>>>

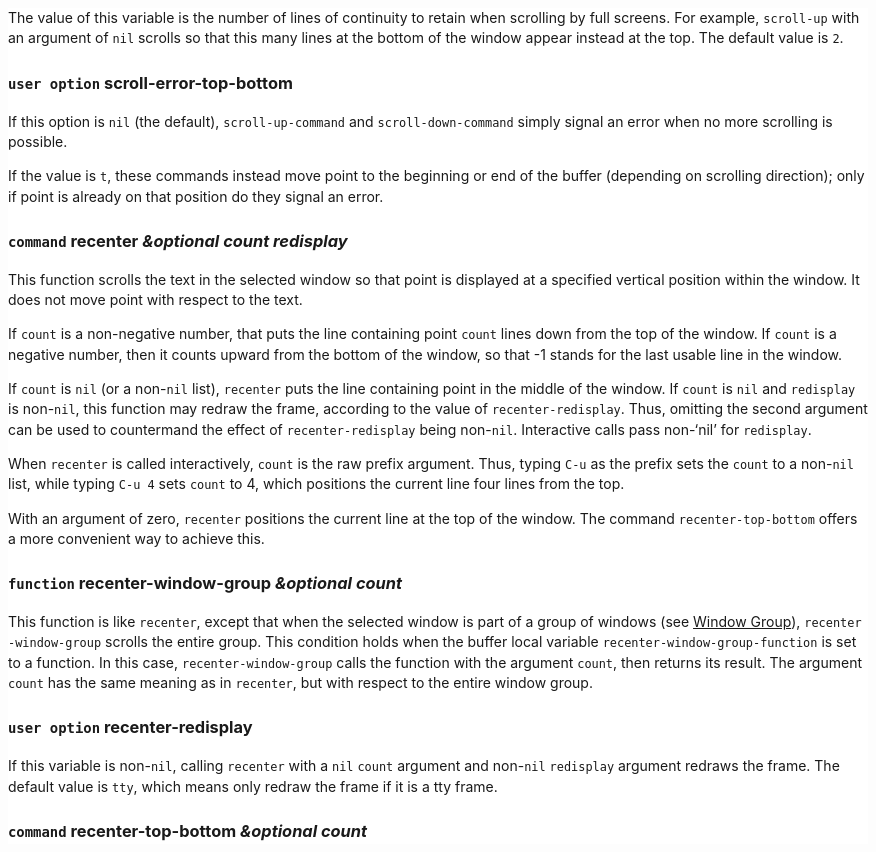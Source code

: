 The value of this variable is the number of lines of continuity to retain when scrolling by full screens. For example, `scroll-up` with an argument of `nil` scrolls so that this many lines at the bottom of the window appear instead at the top. The default value is `2`.

### <span className="tag useroption">`user option`</span> **scroll-error-top-bottom**

If this option is `nil` (the default), `scroll-up-command` and `scroll-down-command` simply signal an error when no more scrolling is possible.

If the value is `t`, these commands instead move point to the beginning or end of the buffer (depending on scrolling direction); only if point is already on that position do they signal an error.

### <span className="tag command">`command`</span> **recenter** *\&optional count redisplay*

This function scrolls the text in the selected window so that point is displayed at a specified vertical position within the window. It does not move point with respect to the text.

If `count` is a non-negative number, that puts the line containing point `count` lines down from the top of the window. If `count` is a negative number, then it counts upward from the bottom of the window, so that -1 stands for the last usable line in the window.

If `count` is `nil` (or a non-`nil` list), `recenter` puts the line containing point in the middle of the window. If `count` is `nil` and `redisplay` is non-`nil`, this function may redraw the frame, according to the value of `recenter-redisplay`. Thus, omitting the second argument can be used to countermand the effect of `recenter-redisplay` being non-`nil`. Interactive calls pass non-‘nil’ for `redisplay`.

When `recenter` is called interactively, `count` is the raw prefix argument. Thus, typing `C-u` as the prefix sets the `count` to a non-`nil` list, while typing `C-u 4` sets `count` to 4, which positions the current line four lines from the top.

With an argument of zero, `recenter` positions the current line at the top of the window. The command `recenter-top-bottom` offers a more convenient way to achieve this.

### <span className="tag function">`function`</span> **recenter-window-group** *\&optional count*

This function is like `recenter`, except that when the selected window is part of a group of windows (see [Window Group](/docs/elisp/Window-Group)), `recenter-window-group` scrolls the entire group. This condition holds when the buffer local variable `recenter-window-group-function` is set to a function. In this case, `recenter-window-group` calls the function with the argument `count`, then returns its result. The argument `count` has the same meaning as in `recenter`, but with respect to the entire window group.

### <span className="tag useroption">`user option`</span> **recenter-redisplay**

If this variable is non-`nil`, calling `recenter` with a `nil` `count` argument and non-`nil` `redisplay` argument redraws the frame. The default value is `tty`, which means only redraw the frame if it is a tty frame.

### <span className="tag command">`command`</span> **recenter-top-bottom** *\&optional count*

<<<

> What is being asked:
Only the line with "from the top." and those preceding it, back to the first line of the entries, should be repeated exactly, without pictures.

> Solved exercise:
Source code

: The value of this variable is the number of lines of continuity to retain when scrolling by full screens. For example, `scroll-up` with an argument of `nil` scrolls so that this many lines at the bottom of the window appear instead at the top. The default value is `2`.

### <span className="tag useroption">`user option`</span> **scroll-error-top-bottom**

If this option is `nil` (the default), `scroll-up-command` and `scroll-down-command` simply signal an error when no more scrolling is possible.

If the value is `t`, these commands instead move point to the beginning or end of the buffer (depending on scrolling direction); only if point is already on that position do they signal an error.

### <span className="tag command">`command`</span> **recenter** *\&optional count redisplay*

This function scrolls the text in the selected window so that point is displayed at a specified vertical position within the window. It does not move point with respect to the text.

If `count` is a non-negative number, that puts the line containing point `count` lines down from the top of the window. If `count` is a negative number, then it counts upward from the bottom of the window, so that -1 stands for the last usable line in the window.

If `count` is `nil` (or a non-`nil` list), `recenter` puts the line containing point in the middle of the window. If `count` is `nil` and `redisplay` is non-`nil`, this function may redraw the frame, according to the value of `recenter-redisplay`. Thus, omitting the second argument can be used to countermand the effect of `recenter-redisplay` being non-`nil`. Interactive calls pass non-‘nil’ for `redisplay`.

When `recenter` is called interactively, `count` is the raw prefix argument. Thus, typing `C-u` as the prefix sets the `count` to a non-`nil` list, while typing `C-u 4` sets `count` to 4, which positions the current line four lines from the top.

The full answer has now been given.